Delay in Sand Extraction Permits Leads to Continuous Protests
MANIPAL and UDUPI: Rows of chairs, a temporary roof and a make-shift stage lined with requirements for overnight stays: the parking lot of Udupi’s District Commissioner (DC) Office in Manipal resembles a virtual camp, owing to its occupancy by dozens of protesters, all demanding an immediate resolution to legalities surrounding Udupi’s long drawn sand mining hassles. Inside, visitors are greeted with a donation box plastered with the photo of Mohammed Haneef, a participant at the protest who passed away on the evening of October 26, due to cardiac arrest.
Haneef, a resident of the district’s Hejmadi village, came back to India from Saudi Arabia around one and a half months ago, with the thought of employment in the sand mining industry. “Haneef returned to India thinking that mining work will start soon and he will get employment. But to his disappointment, there was no work,” said Hamza Hejmady, an aide of Haneef who was with him during his last moments. His death sparked demands for a compensation of Rs 15 lakh to the family, which Hamza says would help pay off Haneef’s mounting debts due to unemployment.
The crux of the issue relates to the identification of sand blocks in the Coastal Regulation Zone (CRZ) and Non-CRZ areas, without which mining of sand for various purposes, primarily for use in the construction sector, cannot go ahead as scheduled. Extraction of sand in the coastal regions of Udupi and Dakshina Kannada generally begins in the month of August and is carried out till May. In 2017, the district administration lifted the ban on sand mining only in September, following which licenses for extraction were approved for 130 applicants in the CRZ areas. This time around, however, the impasse has continued well into the month of October, despite repeated assurances by the State Government, which initially assured to begin the extraction process by October 15.

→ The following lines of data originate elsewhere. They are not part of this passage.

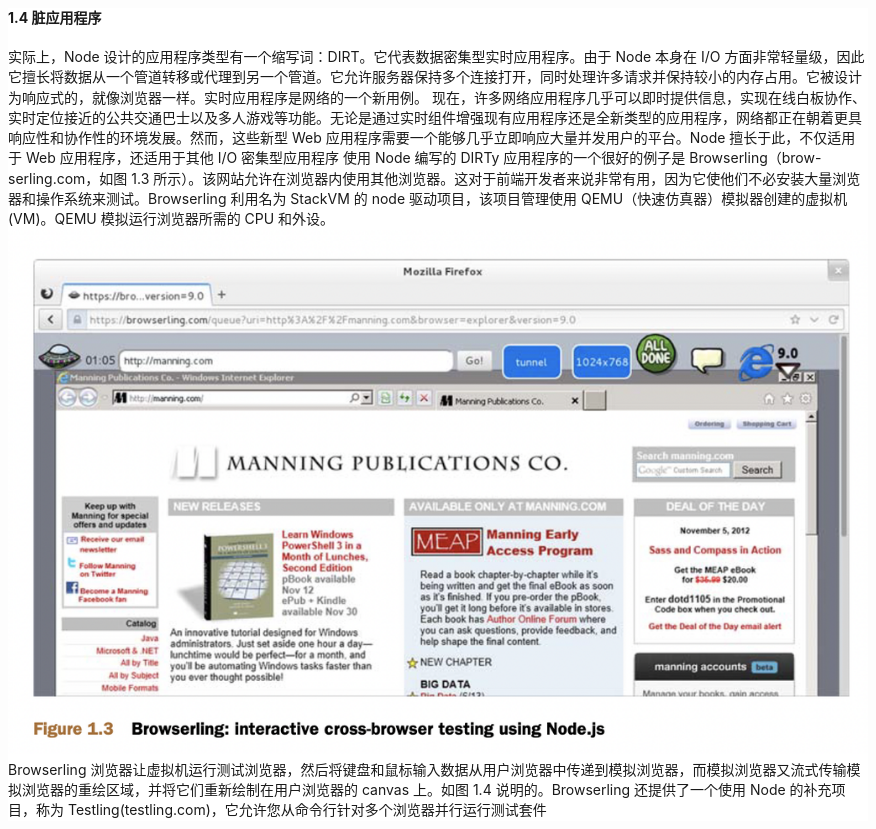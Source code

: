 #### **1.4 脏应用程序**

实际上，Node 设计的应用程序类型有一个缩写词：DIRT。它代表数据密集型实时应用程序。由于 Node 本身在 I/O 方面非常轻量级，因此它擅长将数据从一个管道转移或代理到另一个管道。它允许服务器保持多个连接打开，同时处理许多请求并保持较小的内存占用。它被设计为响应式的，就像浏览器一样。实时应用程序是网络的一个新用例。 现在，许多网络应用程序几乎可以即时提供信息，实现在线白板协作、实时定位接近的公共交通巴士以及多人游戏等功能。无论是通过实时组件增强现有应用程序还是全新类型的应用程序，网络都正在朝着更具响应性和协作性的环境发展。然而，这些新型 Web 应用程序需要一个能够几乎立即响应大量并发用户的平台。Node 擅长于此，不仅适用于 Web 应用程序，还适用于其他 I/O 密集型应用程序
使用 Node 编写的 DIRTy 应用程序的一个很好的例子是 Browserling（brow-serling.com，如图 1.3 所示）。该网站允许在浏览器内使用其他浏览器。这对于前端开发者来说非常有用，因为它使他们不必安装大量浏览器和操作系统来测试。Browserling 利用名为 StackVM 的 node 驱动项目，该项目管理使用 QEMU（快速仿真器）模拟器创建的虚拟机 (VM)。QEMU 模拟运行浏览器所需的 CPU 和外设。
![3](./img/1.3.png)
Browserling 浏览器让虚拟机运行测试浏览器，然后将键盘和鼠标输入数据从用户浏览器中传递到模拟浏览器，而模拟浏览器又流式传输模拟浏览器的重绘区域，并将它们重新绘制在用户浏览器的 canvas 上。如图 1.4 说明的。Browserling 还提供了一个使用 Node 的补充项目，称为 Testling(testling.com)，它允许您从命令行针对多个浏览器并行运行测试套件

Failure to meet this deadline led to dozens of trucks involved in sand extraction lining up on the Udupi-Manipal highway on October 23 in protest, and the subsequent Bharatiya Janata Party (BJP)-led indefinite protest at the DC Office that began on October 25.
Udupi MLA Raghupathi Bhat, who vowed to resolve this issue as a campaign promise during the State’s 2018 Assembly elections, has been at the forefront of the current protest. The main point of contention, according to him, is that the district administration is “not ready to settle the issue.” Speaking to The Manipal Journal, he said, “The district administration is unnecessarily delaying the issue of notices for lease. This administration should have prepared everything by August (start of the extraction season) and been ready with the lease to start sand extraction. With the present orders from the Government, sand extraction can be done, but somebody is controlling the DC and making sure it does n0t happen.”
When asked about the menace of illegal sand mafia in pockets of the coastal district, he said, “There is a lot of income (for the administration) in the transport of illegal sand which comes from Mangaluru. The ones who suffer are labourers, contractors, and builders, who are without work.”
The complaints of lack of work are echoed by Jerry Vincent Dias, head of the Udupi Builders Association, another organisation that joined the protests from its inception. “This is the first time in 25 years that I am seeing such a situation,” he commented. “Our labourers are not getting work. It is a serious issue. If construction begins at the earliest, it is in the best interest of everyone,” he added.
Another key demand of the protesters is of the distribution of sand extraction licenses to those who have held it after 2011, and not just for those who have had licenses prior to that year.
Udupi District Deputy Commissioner Priyanka Mary Francis, in her defence, has said that this particular demand is being considered and she has spoken to the protesters. “The government has given us in writing that for now we give permits only to those who have had permits before 2011. For those who have taken permits after 2011, we will take a clarification from the Ministry of Environment and Forest and then we will let them know; until then we start the process of sand removal”, adding that the supply of sand would begin imminently and that “it is in their (protesters’) hands” to resolve the issue.
Back at the protest site, however, former license owner Ashfaq Thonse ridicules such suggestions. “In 2017, after great difficulty, I procured a license after 3 months. I am a license holder since 2008, but this time around, I did not get one at all. There is no answer from anyone at the DC Office,” he said. Arun, a tempo owner and member of the Construction Materials Transport Vehicles Owners and Drivers Association, alleges that this might be part of a larger conspiracy. “This is not the first time we have heard such cases of denying licenses. Previous licence holders giving interviews to the media or taking part in protests have been targeted,” he told.
For now, the indefinite protest led by the BJP has entered its 4th day and is here to stay, according to the participants. The organisers of the October 23 truck protest, for their part, have joined the current agitation and have given the administration a deadline of November 21 to resolve all sand mining related issues. The Udupi District Engineers’ Organisation, Association of Rickshaw Owners and Drivers, and the Udupi Boat Owners’ Association are some of the other organisations that have joined the protest.